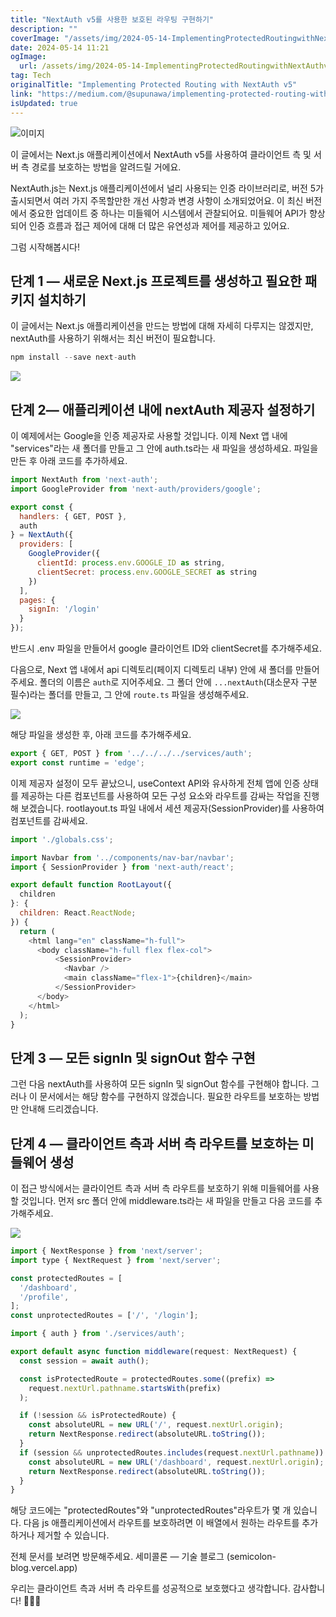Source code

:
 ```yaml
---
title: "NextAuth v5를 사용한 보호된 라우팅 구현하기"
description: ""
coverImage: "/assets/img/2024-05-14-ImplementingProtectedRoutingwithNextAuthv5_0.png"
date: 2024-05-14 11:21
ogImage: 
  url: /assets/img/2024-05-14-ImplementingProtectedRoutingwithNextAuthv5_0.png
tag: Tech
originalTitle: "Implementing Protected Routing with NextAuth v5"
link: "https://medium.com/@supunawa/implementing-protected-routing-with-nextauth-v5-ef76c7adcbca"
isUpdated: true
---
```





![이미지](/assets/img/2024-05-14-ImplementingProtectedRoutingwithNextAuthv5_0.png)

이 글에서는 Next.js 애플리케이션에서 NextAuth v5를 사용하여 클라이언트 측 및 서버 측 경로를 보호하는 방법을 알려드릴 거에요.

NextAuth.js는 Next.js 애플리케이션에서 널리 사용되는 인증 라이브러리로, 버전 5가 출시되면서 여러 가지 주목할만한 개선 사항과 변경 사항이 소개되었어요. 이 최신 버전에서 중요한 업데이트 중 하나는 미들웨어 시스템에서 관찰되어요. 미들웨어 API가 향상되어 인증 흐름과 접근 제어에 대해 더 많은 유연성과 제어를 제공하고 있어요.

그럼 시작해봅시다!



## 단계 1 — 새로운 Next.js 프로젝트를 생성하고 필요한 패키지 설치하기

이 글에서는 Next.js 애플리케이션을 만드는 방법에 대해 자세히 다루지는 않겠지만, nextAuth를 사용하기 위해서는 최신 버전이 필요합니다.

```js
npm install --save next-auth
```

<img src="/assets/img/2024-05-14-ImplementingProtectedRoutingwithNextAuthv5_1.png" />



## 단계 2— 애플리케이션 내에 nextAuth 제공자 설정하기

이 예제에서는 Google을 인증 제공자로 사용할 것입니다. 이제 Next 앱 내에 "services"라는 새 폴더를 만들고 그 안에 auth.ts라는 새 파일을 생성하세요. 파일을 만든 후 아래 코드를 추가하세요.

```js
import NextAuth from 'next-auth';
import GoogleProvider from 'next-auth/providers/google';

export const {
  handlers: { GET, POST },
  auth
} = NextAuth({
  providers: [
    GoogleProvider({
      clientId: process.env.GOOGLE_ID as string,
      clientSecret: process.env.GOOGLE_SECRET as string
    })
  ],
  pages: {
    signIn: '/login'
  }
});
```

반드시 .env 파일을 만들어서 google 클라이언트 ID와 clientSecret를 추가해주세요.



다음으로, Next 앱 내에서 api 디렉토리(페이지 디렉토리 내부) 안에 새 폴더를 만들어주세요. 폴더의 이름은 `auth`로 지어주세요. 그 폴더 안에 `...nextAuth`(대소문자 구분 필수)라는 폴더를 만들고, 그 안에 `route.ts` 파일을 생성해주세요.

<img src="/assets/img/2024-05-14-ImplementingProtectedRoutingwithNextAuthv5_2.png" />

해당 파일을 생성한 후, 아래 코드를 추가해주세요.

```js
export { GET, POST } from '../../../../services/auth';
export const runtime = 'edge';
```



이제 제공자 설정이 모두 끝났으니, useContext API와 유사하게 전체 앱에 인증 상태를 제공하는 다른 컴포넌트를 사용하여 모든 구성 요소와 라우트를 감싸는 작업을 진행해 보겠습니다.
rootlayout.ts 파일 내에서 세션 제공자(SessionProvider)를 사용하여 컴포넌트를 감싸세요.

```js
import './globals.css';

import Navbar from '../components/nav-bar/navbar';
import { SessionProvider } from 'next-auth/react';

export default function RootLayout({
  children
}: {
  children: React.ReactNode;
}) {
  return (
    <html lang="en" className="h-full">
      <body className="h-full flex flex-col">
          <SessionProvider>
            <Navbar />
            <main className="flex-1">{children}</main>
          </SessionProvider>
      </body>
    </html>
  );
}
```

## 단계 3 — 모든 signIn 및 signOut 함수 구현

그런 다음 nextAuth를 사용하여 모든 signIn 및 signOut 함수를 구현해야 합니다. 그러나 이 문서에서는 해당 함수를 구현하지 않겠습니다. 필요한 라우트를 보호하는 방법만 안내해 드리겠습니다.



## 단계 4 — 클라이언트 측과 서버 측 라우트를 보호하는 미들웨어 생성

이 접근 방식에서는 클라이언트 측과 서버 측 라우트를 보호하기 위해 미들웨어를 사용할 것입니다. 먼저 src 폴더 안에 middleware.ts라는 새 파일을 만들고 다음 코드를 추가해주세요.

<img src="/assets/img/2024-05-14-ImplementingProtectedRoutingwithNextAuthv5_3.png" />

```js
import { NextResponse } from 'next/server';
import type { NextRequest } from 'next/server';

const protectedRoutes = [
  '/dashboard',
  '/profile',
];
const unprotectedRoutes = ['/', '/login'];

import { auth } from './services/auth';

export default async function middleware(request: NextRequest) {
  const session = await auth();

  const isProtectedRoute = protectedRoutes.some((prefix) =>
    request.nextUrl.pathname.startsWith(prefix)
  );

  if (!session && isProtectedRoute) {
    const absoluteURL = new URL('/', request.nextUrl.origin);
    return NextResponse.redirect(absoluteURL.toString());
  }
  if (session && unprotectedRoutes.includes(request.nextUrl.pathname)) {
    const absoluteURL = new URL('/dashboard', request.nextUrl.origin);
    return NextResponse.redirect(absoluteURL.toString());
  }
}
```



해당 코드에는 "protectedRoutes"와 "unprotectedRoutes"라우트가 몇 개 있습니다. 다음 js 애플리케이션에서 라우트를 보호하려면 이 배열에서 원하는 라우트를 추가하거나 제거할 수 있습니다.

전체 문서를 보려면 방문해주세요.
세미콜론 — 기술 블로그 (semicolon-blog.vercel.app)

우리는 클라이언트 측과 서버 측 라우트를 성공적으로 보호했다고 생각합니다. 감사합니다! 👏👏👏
※
▸ What the exercise asks:
Every line that contains the string "assets" should be copied from the entries.

▸ The answer:
coverImage: "/assets/img/2024-05-14-ImplementingProtectedRoutingwithNextAuthv5_0.png"
  url: /assets/img/2024-05-14-ImplementingProtectedRoutingwithNextAuthv5_0.png
![이미지](/assets/img/2024-05-14-ImplementingProtectedRoutingwithNextAuthv5_0.png)
<img src="/assets/img/2024-05-14-ImplementingProtectedRoutingwithNextAuthv5_1.png" />
<img src="/assets/img/2024-05-14-ImplementingProtectedRoutingwithNextAuthv5_2.png" />
<img src="/assets/img/2024-05-14-ImplementingProtectedRoutingwithNextAuthv5_3.png" />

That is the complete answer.